• _PROBLEM TO SOLVE_:
Give the data below again exactly as written, but without the pictures.

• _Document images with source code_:
[Start of section]

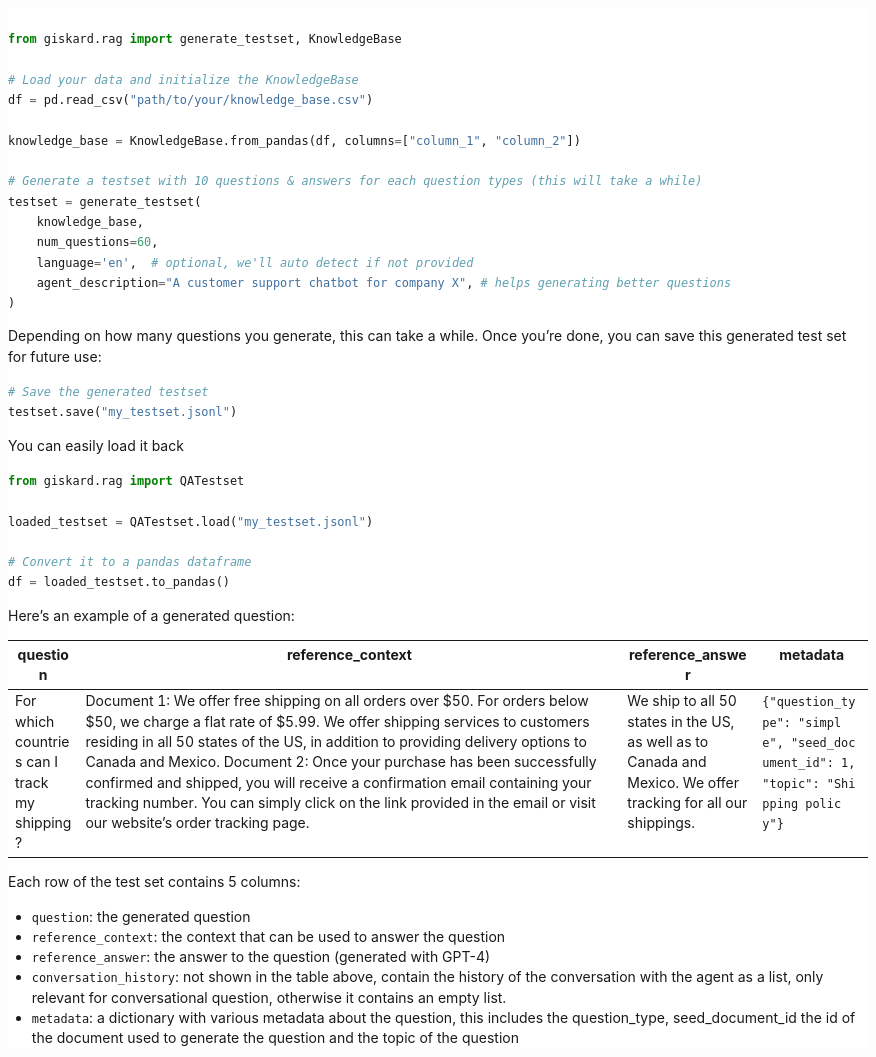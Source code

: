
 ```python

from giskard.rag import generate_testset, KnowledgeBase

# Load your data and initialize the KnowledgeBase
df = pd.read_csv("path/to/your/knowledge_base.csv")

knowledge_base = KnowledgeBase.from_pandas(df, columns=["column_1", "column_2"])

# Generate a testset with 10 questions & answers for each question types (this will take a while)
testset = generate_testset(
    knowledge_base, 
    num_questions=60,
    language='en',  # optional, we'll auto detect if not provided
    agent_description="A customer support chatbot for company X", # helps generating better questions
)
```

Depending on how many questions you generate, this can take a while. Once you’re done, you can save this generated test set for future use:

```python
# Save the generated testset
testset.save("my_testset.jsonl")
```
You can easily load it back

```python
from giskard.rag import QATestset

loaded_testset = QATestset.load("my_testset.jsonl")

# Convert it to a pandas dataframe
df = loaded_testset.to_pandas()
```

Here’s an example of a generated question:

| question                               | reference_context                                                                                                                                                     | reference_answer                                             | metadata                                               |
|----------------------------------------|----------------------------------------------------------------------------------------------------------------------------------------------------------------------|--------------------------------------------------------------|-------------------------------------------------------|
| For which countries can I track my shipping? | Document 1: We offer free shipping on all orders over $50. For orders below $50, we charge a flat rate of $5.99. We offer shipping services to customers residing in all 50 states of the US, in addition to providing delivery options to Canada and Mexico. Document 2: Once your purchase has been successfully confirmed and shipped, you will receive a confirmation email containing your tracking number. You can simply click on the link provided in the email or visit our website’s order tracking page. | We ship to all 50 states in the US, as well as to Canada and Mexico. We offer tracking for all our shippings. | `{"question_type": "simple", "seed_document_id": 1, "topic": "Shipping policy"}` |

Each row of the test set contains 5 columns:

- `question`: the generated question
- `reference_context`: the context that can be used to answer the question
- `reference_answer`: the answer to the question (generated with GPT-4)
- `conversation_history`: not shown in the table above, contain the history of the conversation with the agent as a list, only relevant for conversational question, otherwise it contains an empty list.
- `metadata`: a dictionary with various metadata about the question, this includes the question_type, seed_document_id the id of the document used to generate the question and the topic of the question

[End of section]

• _RESULT OF THIS EXERCISE_:
Source code

:
 ```python

from giskard.rag import generate_testset, KnowledgeBase

# Load your data and initialize the KnowledgeBase
df = pd.read_csv("path/to/your/knowledge_base.csv")

knowledge_base = KnowledgeBase.from_pandas(df, columns=["column_1", "column_2"])

# Generate a testset with 10 questions & answers for each question types (this will take a while)
testset = generate_testset(
    knowledge_base, 
    num_questions=60,
    language='en',  # optional, we'll auto detect if not provided
    agent_description="A customer support chatbot for company X", # helps generating better questions
)
```

Depending on how many questions you generate, this can take a while. Once you’re done, you can save this generated test set for future use:

```python
# Save the generated testset
testset.save("my_testset.jsonl")
```
You can easily load it back

```python
from giskard.rag import QATestset

loaded_testset = QATestset.load("my_testset.jsonl")

# Convert it to a pandas dataframe
df = loaded_testset.to_pandas()
```

Here’s an example of a generated question:

| question                               | reference_context                                                                                                                                                     | reference_answer                                             | metadata                                               |
|----------------------------------------|----------------------------------------------------------------------------------------------------------------------------------------------------------------------|--------------------------------------------------------------|-------------------------------------------------------|
| For which countries can I track my shipping? | Document 1: We offer free shipping on all orders over $50. For orders below $50, we charge a flat rate of $5.99. We offer shipping services to customers residing in all 50 states of the US, in addition to providing delivery options to Canada and Mexico. Document 2: Once your purchase has been successfully confirmed and shipped, you will receive a confirmation email containing your tracking number. You can simply click on the link provided in the email or visit our website’s order tracking page. | We ship to all 50 states in the US, as well as to Canada and Mexico. We offer tracking for all our shippings. | `{"question_type": "simple", "seed_document_id": 1, "topic": "Shipping policy"}` |

Each row of the test set contains 5 columns:

- `question`: the generated question
- `reference_context`: the context that can be used to answer the question
- `reference_answer`: the answer to the question (generated with GPT-4)
- `conversation_history`: not shown in the table above, contain the history of the conversation with the agent as a list, only relevant for conversational question, otherwise it contains an empty list.
- `metadata`: a dictionary with various metadata about the question, this includes the question_type, seed_document_id the id of the document used to generate the question and the topic of the question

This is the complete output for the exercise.